Input for this task Start Marker

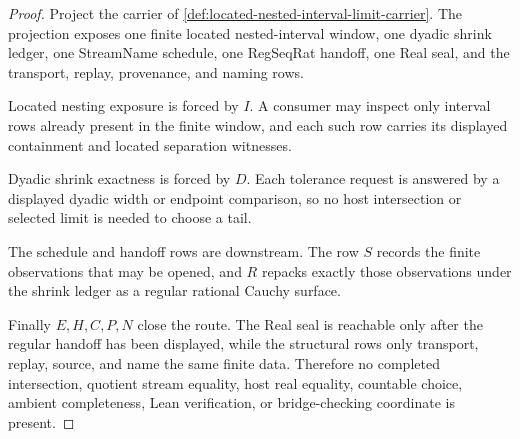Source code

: \begin{proof}
Project the carrier of \autoref{def:located-nested-interval-limit-carrier}. The projection exposes one finite located nested-interval window, one dyadic shrink ledger, one StreamName schedule, one RegSeqRat handoff, one Real seal, and the transport, replay, provenance, and naming rows.

Located nesting exposure is forced by $I$. A consumer may inspect only interval rows already present in the finite window, and each such row carries its displayed containment and located separation witnesses.

Dyadic shrink exactness is forced by $D$. Each tolerance request is answered by a displayed dyadic width or endpoint comparison, so no host intersection or selected limit is needed to choose a tail.

The schedule and handoff rows are downstream. The row $S$ records the finite observations that may be opened, and $R$ repacks exactly those observations under the shrink ledger as a regular rational Cauchy surface.

Finally $E,H,C,P,N$ close the route. The Real seal is reachable only after the regular handoff has been displayed, while the structural rows only transport, replay, source, and name the same finite data. Therefore no completed intersection, quotient stream equality, host real equality, countable choice, ambient completeness, Lean verification, or bridge-checking coordinate is present.
\end{proof}

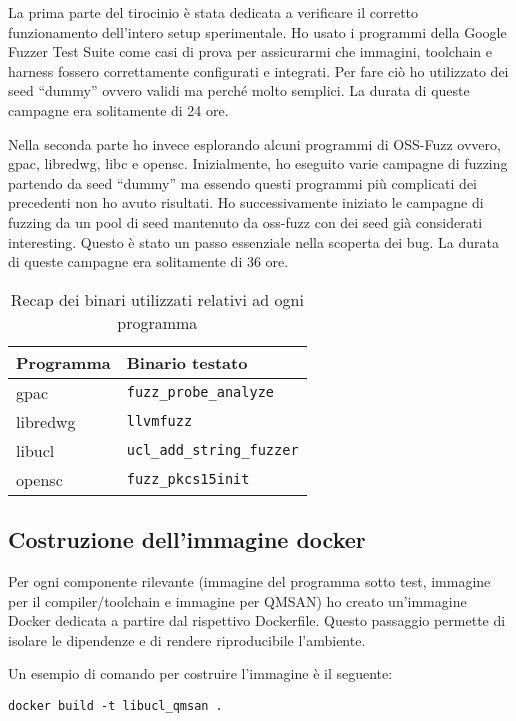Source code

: La prima parte del tirocinio è stata dedicata a verificare il corretto funzionamento dell’intero setup sperimentale. Ho usato i programmi della Google Fuzzer Test Suite come casi di prova per assicurarmi che immagini, toolchain e harness fossero correttamente configurati e integrati. Per fare ciò ho utilizzato dei seed “dummy” ovvero validi ma perché molto semplici. La durata di queste campagne era solitamente di 24 ore.

Nella seconda parte ho invece esplorando alcuni programmi di OSS-Fuzz ovvero, gpac, libredwg, libc e opensc. Inizialmente, ho eseguito varie campagne di fuzzing partendo da seed “dummy” ma essendo questi programmi più complicati dei precedenti non ho avuto risultati. Ho successivamente iniziato le campagne di fuzzing da un pool di seed mantenuto da oss-fuzz con dei seed già considerati interesting. Questo è stato un passo essenziale nella scoperta dei bug. La durata di queste campagne era solitamente di 36 ore. 

\begin{table}[ht]
  \centering
  \caption{Recap dei binari utilizzati relativi ad ogni programma}
  \label{tab:recap-binari}
  \begin{tabular}{ll}
    \toprule
    \textbf{Programma} & \textbf{Binario testato} \\
    \midrule
    gpac    & \texttt{fuzz\_probe\_analyze} \\
    libredwg & \texttt{llvmfuzz} \\
    libucl  & \texttt{ucl\_add\_string\_fuzzer} \\
    opensc  & \texttt{fuzz\_pkcs15init} \\
    \bottomrule
  \end{tabular}
\end{table}

\subsection{Costruzione dell'immagine docker}

Per ogni componente rilevante (immagine del programma sotto test, immagine per il compiler/toolchain e immagine per QMSAN) ho creato un’immagine Docker dedicata a partire dal rispettivo Dockerfile. 
Questo passaggio permette di isolare le dipendenze e di rendere riproducibile l’ambiente.

Un esempio di comando per costruire l’immagine è il seguente:

\begin{center}
\texttt{docker build -t libucl\_qmsan .}
\end{center}

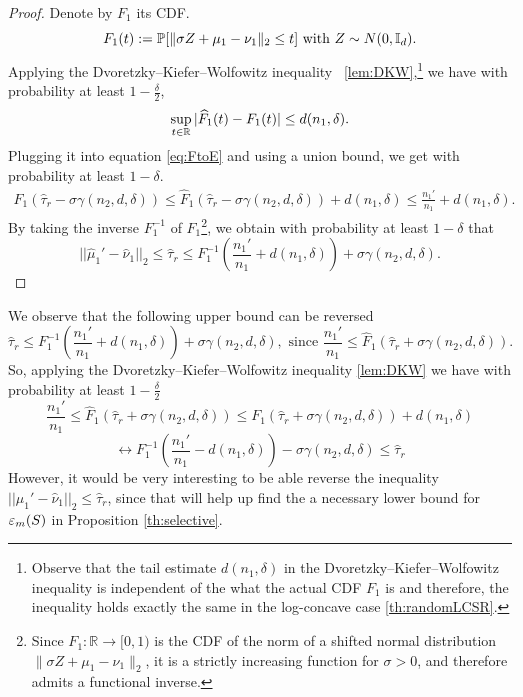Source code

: \begin{proof}
Denote by $F_1$ its CDF.
\begin{equation}
    F_1(t):= \mathbb{P}[\|\sigma Z + \mu_1- \nu_1\|_2 \leq t] \text{ with } Z \sim N(0, \II_d). 
\end{equation}
Applying the Dvoretzky–Kiefer–Wolfowitz inequality ~\ref{lem:DKW},\footnote{Observe that the tail estimate $d(n_1, \delta)$ in the Dvoretzky–Kiefer–Wolfowitz inequality is independent of the what the actual CDF $F_1$ is and therefore, the inequality holds   exactly the same in the log-concave case \ref{th:randomLCSR}.} we have with probability at least $1-\tfrac{\delta}{2}$,
\begin{equation}
    \sup_{t\in \R}|\widehat{F}_1(t) - F_1(t)| \leq d(n_1, \delta).
\end{equation}
Plugging it into equation \ref{eq:FtoE} and using a union bound, we get with probability at least $1-\delta$.
\begin{align}
    F_1(\hat{\tau}_r - \sigma \gamma(n_2,d, \delta)) \leq 
    \widehat{F}_1(\hat{\tau}_r - \sigma \gamma(n_2,d, \delta)) + d(n_1, \delta) \leq  \frac{n_1'}{n_1} +  d(n_1, \delta)  .
\end{align}
By taking the inverse $F^{-1}_1$ of  $F_1$\footnote{Since $F_1: \mathbb{R} \to [0,1)$ is the CDF of the norm of a shifted normal distribution $\|\sigma Z + \mu_1- \nu_1\|_2$, it is a strictly increasing function for $\sigma >0$, and therefore admits a functional inverse.}, we obtain with probability at least $1-\delta$ that
\begin{equation} \label{eq:UpperboundSR}
   ||\hat{\mu}_1' - \hat{\nu}_1||_2 \leq  \hat{\tau}_r \leq F_1^{-1}{\left(\frac{n_1'}{n_1} + d(n_1, \delta)\right)} + \sigma \gamma(n_2,d, \delta).
\end{equation}
\end{proof}

\begin{remark} \label{rem:UBSR}
We observe that the following upper bound can be reversed 
\[
\hat{\tau}_r \leq F_1^{-1}{\left(\frac{n_1'}{n_1} + d(n_1, \delta)\right)} + \sigma \gamma(n_2,d, \delta), \text{ since } 
\frac{n_1'}{n_1} \leq \widehat{F}_1(\hat{\tau}_r + \sigma \gamma(n_2,d,\delta)).
\]
So, applying the Dvoretzky–Kiefer–Wolfowitz inequality  \ref{lem:DKW} we have with probability at least $1-\frac{\delta}{2}$
\[
 \frac{n_1'}{n_1} 
 \leq 
 \widehat{F}_1(\hat{\tau}_r + \sigma \gamma(n_2,d,\delta))
 \leq 
 F_1(\hat{\tau}_r+ \sigma \gamma(n_2,d,\delta))  + d(n_1, \delta)  
\]
\[
\leftrightarrow 
F_1^{-1}\left(\frac{n_1'}{n_1} -d(n_1, \delta)\right) - \sigma \gamma(n_2, d,\delta) \leq \hat{\tau}_r
\]
However, it would be very interesting to be able reverse the inequality $||\hat{\mu}_1' - \hat{\nu}_1||_2 \leq  \hat{\tau}_r$, since that will help up find the a necessary lower bound for $\ve_m(S)$ in Proposition \ref{th:selective}.
\end{remark}

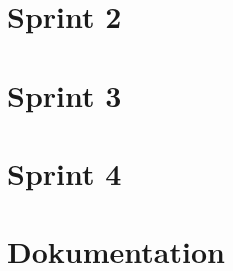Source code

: \documentclass[twoside]{report}
\begin{document}
\newpage

\section{Sprint 2}



\newpage

\section{Sprint 3}

%

\newpage

\section{Sprint 4}



\newpage



\section{Dokumentation}
\end{document}
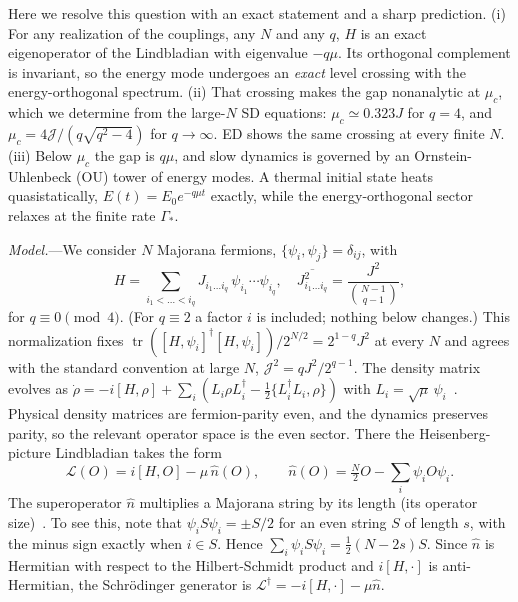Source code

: \documentclass[aps,prl,twocolumn,superscriptaddress,amsmath,amssymb,10pt]{revtex4-2}
\newcommand{\Lc}{\mathcal{L}}
\newcommand{\J}{\mathcal{J}}
\newcommand{\tr}{\operatorname{tr}}
\begin{document}
Here we resolve this question with an exact statement and a sharp prediction. (i) For any realization of the couplings, any $N$ and any $q$, $H$ is an exact eigenoperator of the Lindbladian with eigenvalue $-q\mu$. Its orthogonal complement is invariant, so the energy mode undergoes an \emph{exact} level crossing with the energy-orthogonal spectrum. (ii) That crossing makes the gap nonanalytic at $\mu_c$, which we determine from the large-$N$ SD equations: $\mu_c\simeq0.323J$ for $q=4$, and $\mu_c=4\J/(q\sqrt{q^2-4})$ for $q\to\infty$. ED shows the same crossing at every finite $N$. (iii) Below $\mu_c$ the gap is $q\mu$, and slow dynamics is governed by an Ornstein-Uhlenbeck (OU) tower of energy modes. A thermal initial state heats quasistatically, $E(t)=E_0e^{-q\mu t}$ exactly, while the energy-orthogonal sector relaxes at the finite rate $\Gamma_\ast$.

\emph{Model.}---We consider $N$ Majorana fermions, $\{\psi_i,\psi_j\}=\delta_{ij}$, with
\begin{equation}
H=\sum_{i_1<\dots<i_q}J_{i_1\dots i_q}\,\psi_{i_1}\cdots\psi_{i_q},\quad
\overline{J^2_{i_1\dots i_q}}=\frac{J^2}{\binom{N-1}{q-1}},
\label{eq:H}
\end{equation}
for $q\equiv0 \pmod 4$. (For $q\equiv2$ a factor $i$ is included; nothing below changes.) This normalization fixes $\tr([H,\psi_i]^\dagger[H,\psi_i])/2^{N/2}=2^{1-q}J^2$ at every $N$ and agrees with the standard convention at large $N$, $\J^2=qJ^2/2^{q-1}$. The density matrix evolves as $\dot\rho=-i[H,\rho]+\sum_i(L_i\rho L_i^\dagger-\tfrac12\{L_i^\dagger L_i,\rho\})$ with $L_i=\sqrt{\mu}\,\psi_i$~\cite{Kulkarni2022,Garcia2023}. Physical density matrices are fermion-parity even, and the dynamics preserves parity, so the relevant operator space is the even sector. There the Heisenberg-picture Lindbladian takes the form
\begin{equation}
\Lc(O)=i[H,O]-\mu\,\hat n(O),\qquad \hat n(O)=\tfrac N2 O-\sum_i\psi_iO\psi_i .
\label{eq:L}
\end{equation}
The superoperator $\hat n$ multiplies a Majorana string by its length (its operator size)~\cite{Schuster2023,Bhattacharjee2023,Liu2024}. To see this, note that $\psi_i S\psi_i=\pm S/2$ for an even string $S$ of length $s$, with the minus sign exactly when $i\in S$. Hence $\sum_i\psi_iS\psi_i=\tfrac12(N-2s)S$. Since $\hat n$ is Hermitian with respect to the Hilbert-Schmidt product and $i[H,\cdot]$ is anti-Hermitian, the Schr\"odinger generator is $\Lc^\dagger=-i[H,\cdot]-\mu\hat n$.
\end{document}
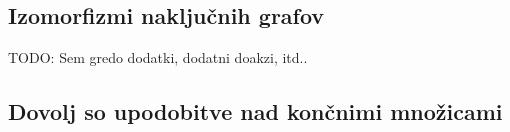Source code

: \documentclass[mat2, tisk]{fmfdelo}
\newcommand{\TODO}[1]{{\color{blue} TODO: #1}}
\begin{document}
            \subsection{Izomorfizmi naključnih grafov}
            \label{dodatek:naključni grafi}
            \TODO{Sem gredo dodatki, dodatni doakzi, itd..}
            \subsection{Dovolj so upodobitve nad končnimi množicami}


\end{document}
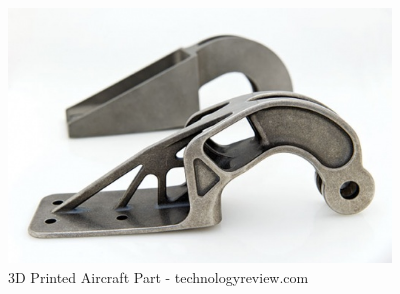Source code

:\begin{figure}[H]
\centering
        \includegraphics[width=4.0in]  {Images/print-aircraft.jpg}
        \caption{3D Printed Aircraft Part - technologyreview.com}
        \label{3D Printed Aircraft part}
\end{figure}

Input for this task End Marker

The lines to reproduce run from the one above containing "Finally $E,H,C,P,N$ close" through the one containing "solitamente di 24 ore.". Copy them exactly and leave out all pictures.

Finally $E,H,C,P,N$ close the route. The Real seal is reachable only after the regular handoff has been displayed, while the structural rows only transport, replay, source, and name the same finite data. Therefore no completed intersection, quotient stream equality, host real equality, countable choice, ambient completeness, Lean verification, or bridge-checking coordinate is present.
\end{proof}

Source code

: La prima parte del tirocinio è stata dedicata a verificare il corretto funzionamento dell’intero setup sperimentale. Ho usato i programmi della Google Fuzzer Test Suite come casi di prova per assicurarmi che immagini, toolchain e harness fossero correttamente configurati e integrati. Per fare ciò ho utilizzato dei seed “dummy” ovvero validi ma perché molto semplici. La durata di queste campagne era solitamente di 24 ore.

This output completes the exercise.